Thursday, April 23, 2015

Medical Incentives for Doctors from Big Pharma

Drug companies have long since influenced Doctors decisions to prescribe certain medications over others. For instance if it were to come down to a generic brand medication and one that happens to be a name brand medication with their logo plastered all over the physician's office in the form of pens/posters/clipboards/etc. which do you believe will be more likely to be prescribed? I for a fact know that my Doctor has pushed medications on me before that I had no desire to take or even idea to ask for. I didn't even know what the medication was for, but lo and behold after I had gotten my script because my Doctor was completely sure I "was in need" of the medication I began to notice little things around his office advertising for the medication in question. I had simply went in for a routine checkup and a suspected ear infection and I left with two separate prescriptions, one that I knew I needed and the other I have since stopped taking. When I even asked my Doctor why he had prescribed the medication to me in the first place his response was, "You seemed a tad flustered and you fidgeted quite a bit, and with the high number of college students in here lately I assumed you had the same condition they had, as it happens to people your age." That is not a good enough reason to give someone a medication they never needed in the first place, especially when the patient in question has heart defects, which the drug has been known to irritate and cause to worsen as time goes on. I went and researched the medication and found out it is usually only prescribed by a psychiatrist and not a family physician.
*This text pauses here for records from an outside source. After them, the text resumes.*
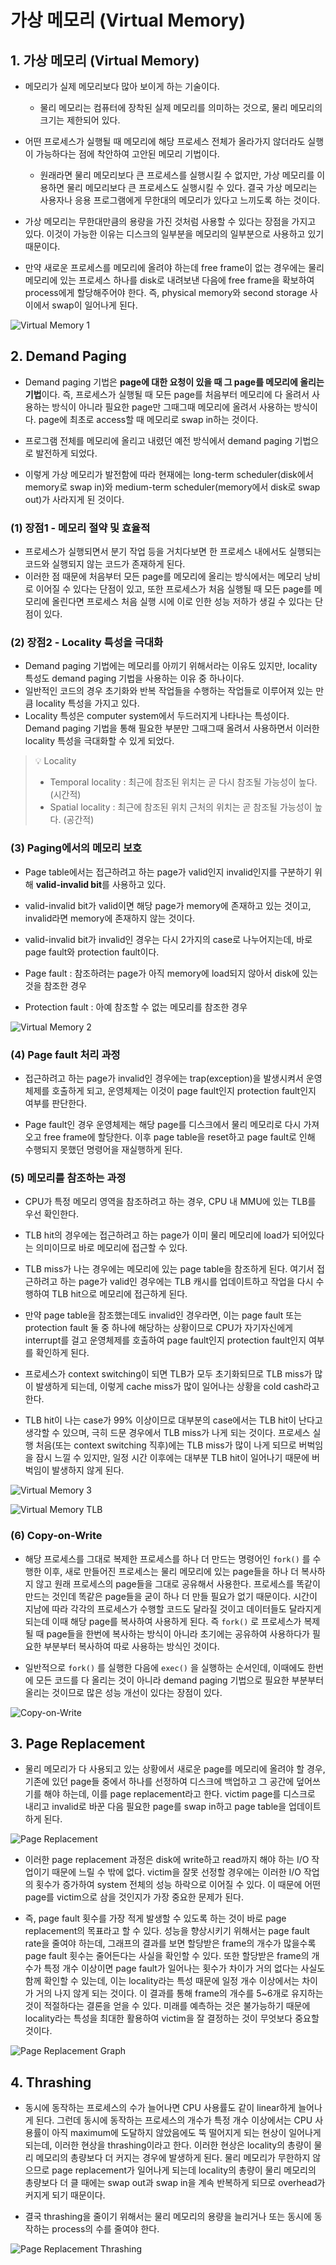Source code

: # 가상 메모리 (Virtual Memory)

## 1. 가상 메모리 (Virtual Memory)

- 메모리가 실제 메모리보다 많아 보이게 하는 기술이다.

    - 물리 메모리는 컴퓨터에 장착된 실제 메모리를 의미하는 것으로, 물리 메모리의 크기는 제한되어 있다.

- 어떤 프로세스가 실행될 때 메모리에 해당 프로세스 전체가 올라가지 않더라도 실행이 가능하다는 점에 착안하여 고안된 메모리 기법이다.

    - 원래라면 물리 메모리보다 큰 프로세스를 실행시킬 수 없지만, 가상 메모리를 이용하면 물리 메모리보다 큰 프로세스도 실행시킬 수 있다. 결국 가상 메모리는 사용자나 응용 프로그램에게 무한대의 메모리가 있다고 느끼도록 하는 것이다.

- 가상 메모리는 무한대만큼의 용량을 가진 것처럼 사용할 수 있다는 장점을 가지고 있다. 이것이 가능한 이유는 디스크의 일부분을 메모리의 일부분으로 사용하고 있기 때문이다.

- 만약 새로운 프로세스를 메모리에 올려야 하는데 free frame이 없는 경우에는 물리 메모리에 있는 프로세스 하나를 disk로 내려보낸 다음에 free frame을 확보하여 process에게 할당해주어야 한다. 즉, physical memory와 second storage 사이에서 swap이 일어나게 된다.

![Virtual Memory 1](./img/Virtual-Memory-1.png)

## 2. Demand Paging

- Demand paging 기법은 **page에 대한 요청이 있을 때 그 page를 메모리에 올리는 기법**이다. 즉, 프로세스가 실행될 때 모든 page를 처음부터 메모리에 다 올려서 사용하는 방식이 아니라 필요한 page만 그때그때 메모리에 올려서 사용하는 방식이다. page에 최초로 access할 때 메모리로 swap in하는 것이다.

- 프로그램 전체를 메모리에 올리고 내렸던 예전 방식에서 demand paging 기법으로 발전하게 되었다.

- 이렇게 가상 메모리가 발전함에 따라 현재에는 long-term scheduler(disk에서 memory로 swap in)와 medium-term scheduler(memory에서 disk로 swap out)가 사라지게 된 것이다.

### (1) 장점1 - 메모리 절약 및 효율적

- 프로세스가 실행되면서 분기 작업 등을 거치다보면 한 프로세스 내에서도 실행되는 코드와 실행되지 않는 코드가 존재하게 된다.
- 이러한 점 때문에 처음부터 모든 page를 메모리에 올리는 방식에서는 메모리 낭비로 이어질 수 있다는 단점이 있고, 또한 프로세스가 처음 실행될 때 모든 page를 메모리에 올린다면 프로세스 처음 실행 시에 이로 인한 성능 저하가 생길 수 있다는 단점이 있다.

### (2) 장점2 - Locality 특성을 극대화

- Demand paging 기법에는 메모리를 아끼기 위해서라는 이유도 있지만, locality 특성도 demand paging 기법을 사용하는 이유 중 하나이다.
- 일반적인 코드의 경우 초기화와 반복 작업들을 수행하는 작업들로 이루어져 있는 만큼 locality 특성을 가지고 있다.
- Locality 특성은 computer system에서 두드러지게 나타나는 특성이다. Demand paging 기법을 통해 필요한 부분만 그때그때 올려서 사용하면서 이러한 locality 특성을 극대화할 수 있게 되었다.

> 💡 Locality
> 
> - Temporal locality : 최근에 참조된 위치는 곧 다시 참조될 가능성이 높다. (시간적)
> - Spatial locality : 최근에 참조된 위치 근처의 위치는 곧 참조될 가능성이 높다. (공간적)

### (3) Paging에서의 메모리 보호

- Page table에서는 접근하려고 하는 page가 valid인지 invalid인지를 구분하기 위해 **valid-invalid bit**를 사용하고 있다.

- valid-invalid bit가 valid이면 해당 page가 memory에 존재하고 있는 것이고, invalid라면 memory에 존재하지 않는 것이다.

- valid-invalid bit가 invalid인 경우는 다시 2가지의 case로 나누어지는데, 바로 page fault와 protection fault이다.

- Page fault : 참조하려는 page가 아직 memory에 load되지 않아서 disk에 있는 것을 참조한 경우

- Protection fault : 아예 참조할 수 없는 메모리를 참조한 경우

![Virtual Memory 2](./img/Virtual-Memory-2.png)

### (4) Page fault 처리 과정

- 접근하려고 하는 page가 invalid인 경우에는 trap(exception)을 발생시켜서 운영체제를 호출하게 되고, 운영체제는 이것이 page fault인지 protection fault인지 여부를 판단한다.

- Page fault인 경우 운영체제는 해당 page를 디스크에서 물리 메모리로 다시 가져오고 free frame에 할당한다. 이후 page table을 reset하고 page fault로 인해 수행되지 못했던 명령어을 재실행하게 된다.

### (5) 메모리를 참조하는 과정

- CPU가 특정 메모리 영역을 참조하려고 하는 경우, CPU 내 MMU에 있는 TLB를 우선 확인한다.

- TLB hit의 경우에는 접근하려고 하는 page가 이미 물리 메모리에 load가 되어있다는 의미이므로 바로 메모리에 접근할 수 있다.

- TLB miss가 나는 경우에는 메모리에 있는 page table을 참조하게 된다. 여기서 접근하려고 하는 page가 valid인 경우에는 TLB 캐시를 업데이트하고 작업을 다시 수행하여 TLB hit으로 메모리에 접근하게 된다.

- 만약 page table을 참조했는데도 invalid인 경우라면, 이는 page fault 또는 protection fault 둘 중 하나에 해당하는 상황이므로 CPU가 자기자신에게 interrupt를 걸고 운영체제를 호출하여 page fault인지 protection fault인지 여부를 확인하게 된다.

- 프로세스가 context switching이 되면 TLB가 모두 초기화되므로 TLB miss가 많이 발생하게 되는데, 이렇게 cache miss가 많이 일어나는 상황을 cold cash라고 한다.

- TLB hit이 나는 case가 99% 이상이므로 대부분의 case에서는 TLB hit이 난다고 생각할 수 있으며, 극히 드문 경우에서 TLB miss가 나게 되는 것이다. 프로세스 실행 처음(또는 context switching 직후)에는 TLB miss가 많이 나게 되므로 버벅임을 잠시 느낄 수 있지만, 일정 시간 이후에는 대부분 TLB hit이 일어나기 때문에 버벅임이 발생하지 않게 된다.

![Virtual Memory 3](./img/Virtual-Memory-3.png)

![Virtual Memory TLB](./img/Virtual-Memory-TLB.png)

### (6) Copy-on-Write

- 해당 프로세스를 그대로 복제한 프로세스를 하나 더 만드는 명령어인 `fork()` 를 수행한 이후, 새로 만들어진 프로세스는 물리 메모리에 있는 page들을 하나 더 복사하지 않고 원래 프로세스의 page들을 그대로 공유해서 사용한다. 프로세스를 똑같이 만드는 것인데 똑같은 page들을 굳이 하나 더 만들 필요가 없기 때문이다. 시간이 지남에 따라 각각의 프로세스가 수행할 코드도 달라질 것이고 데이터들도 달라지게 되는데 이때 해당 page를 복사하여 사용하게 된다. 즉 `fork()` 로 프로세스가 복제될 때 page들을 한번에 복사하는 방식이 아니라 초기에는 공유하여 사용하다가 필요한 부분부터 복사하여 따로 사용하는 방식인 것이다.

- 일반적으로 `fork()` 를 실행한 다음에 `exec()` 을 실행하는 순서인데, 이때에도 한번에 모든 코드를 다 올리는 것이 아니라 demand paging 기법으로 필요한 부분부터 올리는 것이므로 많은 성능 개선이 있다는 장점이 있다.

![Copy-on-Write](./img/Copy-on-Write.png)

## 3. Page Replacement

- 물리 메모리가 다 사용되고 있는 상황에서 새로운 page를 메모리에 올려야 할 경우, 기존에 있던 page들 중에서 하나를 선정하여 디스크에 백업하고 그 공간에 덮어쓰기를 해야 하는데, 이를 page replacement라고 한다. victim page를 디스크로 내리고 invalid로 바꾼 다음 필요한 page를 swap in하고 page table을 업데이트하게 된다.

![Page Replacement](./img/Page-Replacement.png)

- 이러한 page replacement 과정은 disk에 write하고 read까지 해야 하는 I/O 작업이기 때문에 느릴 수 밖에 없다. victim을 잘못 선정할 경우에는 이러한 I/O 작업의 횟수가 증가하여 system 전체의 성능 하락으로 이어질 수 있다. 이 때문에 어떤 page를 victim으로 삼을 것인지가 가장 중요한 문제가 된다.

- 즉, page fault 횟수를 가장 적게 발생할 수 있도록 하는 것이 바로 page replacement의 목표라고 할 수 있다. 성능을 향상시키기 위해서는 page fault rate을 줄여야 하는데, 그래프의 결과를 보면 할당받은 frame의 개수가 많을수록 page fault 횟수는 줄어든다는 사실을 확인할 수 있다. 또한 할당받은 frame의 개수가 특정 개수 이상이면 page fault가 일어나는 횟수가 차이가 거의 없다는 사실도 함께 확인할 수 있는데, 이는 locality라는 특성 때문에 일정 개수 이상에서는 차이가 거의 나지 않게 되는 것이다. 이 결과를 통해 frame의 개수를 5~6개로 유지하는 것이 적절하다는 결론을 얻을 수 있다. 미래를 예측하는 것은 불가능하기 때문에 locality라는 특성을 최대한 활용하여 victim을 잘 결정하는 것이 무엇보다 중요할 것이다.

![Page Replacement Graph](./img/Page-Replacement-Graph.png)

## 4. Thrashing

- 동시에 동작하는 프로세스의 수가 늘어나면 CPU 사용률도 같이 linear하게 늘어나게 된다. 그런데 동시에 동작하는 프로세스의 개수가 특정 개수 이상에서는 CPU 사용률이 아직 maximum에 도달하지 않았음에도 뚝 떨어지게 되는 현상이 일어나게 되는데, 이러한 현상을 thrashing이라고 한다. 이러한 현상은 locality의 총량이 물리 메모리의 총량보다 더 커지는 경우에 발생하게 된다. 물리 메모리가 무한하지 않으므로 page replacement가 일어나게 되는데 locality의 총량이 물리 메모리의 총량보다 더 클 때에는 swap out과 swap in을 계속 반복하게 되므로 overhead가 커지게 되기 때문이다.

- 결국 thrashing을 줄이기 위해서는 물리 메모리의 용량을 늘리거나 또는 동시에 동작하는 process의 수를 줄여야 한다.

![Page Replacement Thrashing](./img/Page-Replacement-Thrashing.png)
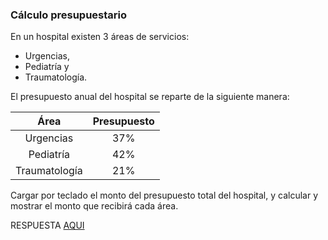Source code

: ### Cálculo presupuestario

En un hospital existen 3 áreas de servicios: 

* Urgencias, 
* Pediatría y 
* Traumatología. 

El presupuesto anual del hospital se reparte de la siguiente manera:

| Área | Presupuesto |
| :-: |:-:|
| Urgencias |37% |
| Pediatría |42% |
| Traumatología |21% |

Cargar por teclado el monto del presupuesto total del hospital, y calcular y mostrar el monto que recibirá cada área.

RESPUESTA [AQUI](https://github.com/natimmansilla/GuiaEjerciciosProgramacion-AED/blob/669b0c1c81b9bdaf71923b324d24f72a613227b7/Guia%2003/G03-Ej07.py)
Further proof of Doctors being paid off for prescribing certain medications over others can be documented by the Physician Payments Sunshine Act, passed in 2011 under the AFFORDABLE CARE ACT as a move toward transparency in the relationship between physicians and the industry. For the first time, doctors and pharmaceutical companies are legally required to log these payments on the CMS Open Payments Database, released in September. 

http://www.capitalnewyork.com/article/city-hall/2015/01/8559315/database-provides-snapshot-pharma-payments-city-doctors

1 comment:

  1. Transparency will help, but the bottom line is that there's just too much money in drugs to effectively control the conflict of interest between physicians and Big Pharma. Rotten system!